EXERCISE MATERIAL Block Start

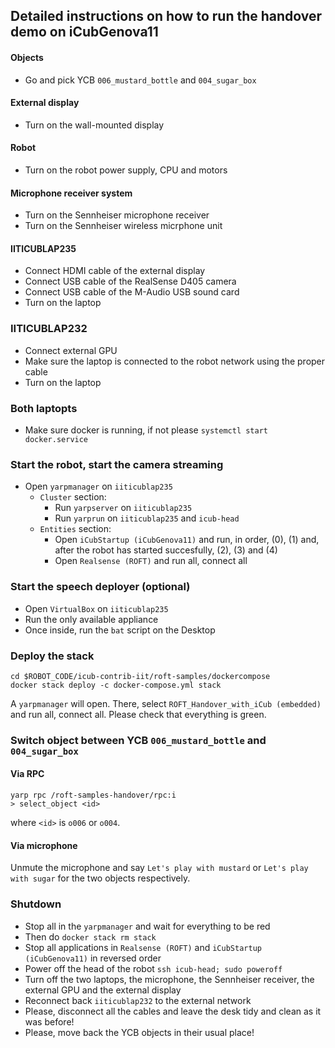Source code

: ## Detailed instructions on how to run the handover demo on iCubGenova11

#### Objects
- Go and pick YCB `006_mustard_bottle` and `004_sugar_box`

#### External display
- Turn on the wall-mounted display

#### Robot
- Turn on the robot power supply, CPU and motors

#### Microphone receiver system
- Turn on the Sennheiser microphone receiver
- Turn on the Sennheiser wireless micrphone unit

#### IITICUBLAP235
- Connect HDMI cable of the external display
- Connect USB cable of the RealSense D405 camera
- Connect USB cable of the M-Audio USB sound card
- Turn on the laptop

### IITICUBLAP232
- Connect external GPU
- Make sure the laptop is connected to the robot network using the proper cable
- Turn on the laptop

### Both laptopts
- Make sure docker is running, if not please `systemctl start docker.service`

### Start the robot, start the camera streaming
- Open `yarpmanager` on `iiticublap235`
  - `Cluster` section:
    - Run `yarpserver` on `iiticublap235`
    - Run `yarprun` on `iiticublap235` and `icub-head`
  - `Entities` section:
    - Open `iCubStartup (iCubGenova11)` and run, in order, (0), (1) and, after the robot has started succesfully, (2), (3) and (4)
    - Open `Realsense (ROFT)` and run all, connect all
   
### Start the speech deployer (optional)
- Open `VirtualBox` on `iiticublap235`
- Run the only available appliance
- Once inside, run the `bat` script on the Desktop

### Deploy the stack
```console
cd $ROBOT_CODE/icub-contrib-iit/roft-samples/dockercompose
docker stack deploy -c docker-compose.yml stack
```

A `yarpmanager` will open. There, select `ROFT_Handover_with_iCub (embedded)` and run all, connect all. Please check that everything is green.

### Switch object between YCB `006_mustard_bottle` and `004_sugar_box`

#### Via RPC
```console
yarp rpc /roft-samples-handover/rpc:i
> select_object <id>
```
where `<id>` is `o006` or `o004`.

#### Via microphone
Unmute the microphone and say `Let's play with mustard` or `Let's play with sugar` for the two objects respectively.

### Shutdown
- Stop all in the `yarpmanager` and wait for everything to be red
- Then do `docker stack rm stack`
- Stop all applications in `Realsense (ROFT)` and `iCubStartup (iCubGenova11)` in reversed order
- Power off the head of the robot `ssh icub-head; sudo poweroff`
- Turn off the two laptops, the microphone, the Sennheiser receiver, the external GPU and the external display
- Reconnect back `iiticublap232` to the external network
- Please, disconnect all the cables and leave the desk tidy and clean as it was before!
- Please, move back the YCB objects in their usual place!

EXERCISE MATERIAL Block End

* **WHAT YOU HAVE TO DO**:
Once you find the line with "demo on iCubGenova11" in the entries above, output it and each line after it up to and including the line with "everything is green.", and nothing else.

* **RESULT OF THE TASK**:
: ## Detailed instructions on how to run the handover demo on iCubGenova11

#### Objects
- Go and pick YCB `006_mustard_bottle` and `004_sugar_box`

#### External display
- Turn on the wall-mounted display

#### Robot
- Turn on the robot power supply, CPU and motors

#### Microphone receiver system
- Turn on the Sennheiser microphone receiver
- Turn on the Sennheiser wireless micrphone unit

#### IITICUBLAP235
- Connect HDMI cable of the external display
- Connect USB cable of the RealSense D405 camera
- Connect USB cable of the M-Audio USB sound card
- Turn on the laptop

### IITICUBLAP232
- Connect external GPU
- Make sure the laptop is connected to the robot network using the proper cable
- Turn on the laptop

### Both laptopts
- Make sure docker is running, if not please `systemctl start docker.service`

### Start the robot, start the camera streaming
- Open `yarpmanager` on `iiticublap235`
  - `Cluster` section:
    - Run `yarpserver` on `iiticublap235`
    - Run `yarprun` on `iiticublap235` and `icub-head`
  - `Entities` section:
    - Open `iCubStartup (iCubGenova11)` and run, in order, (0), (1) and, after the robot has started succesfully, (2), (3) and (4)
    - Open `Realsense (ROFT)` and run all, connect all
   
### Start the speech deployer (optional)
- Open `VirtualBox` on `iiticublap235`
- Run the only available appliance
- Once inside, run the `bat` script on the Desktop

### Deploy the stack
```console
cd $ROBOT_CODE/icub-contrib-iit/roft-samples/dockercompose
docker stack deploy -c docker-compose.yml stack
```

A `yarpmanager` will open. There, select `ROFT_Handover_with_iCub (embedded)` and run all, connect all. Please check that everything is green.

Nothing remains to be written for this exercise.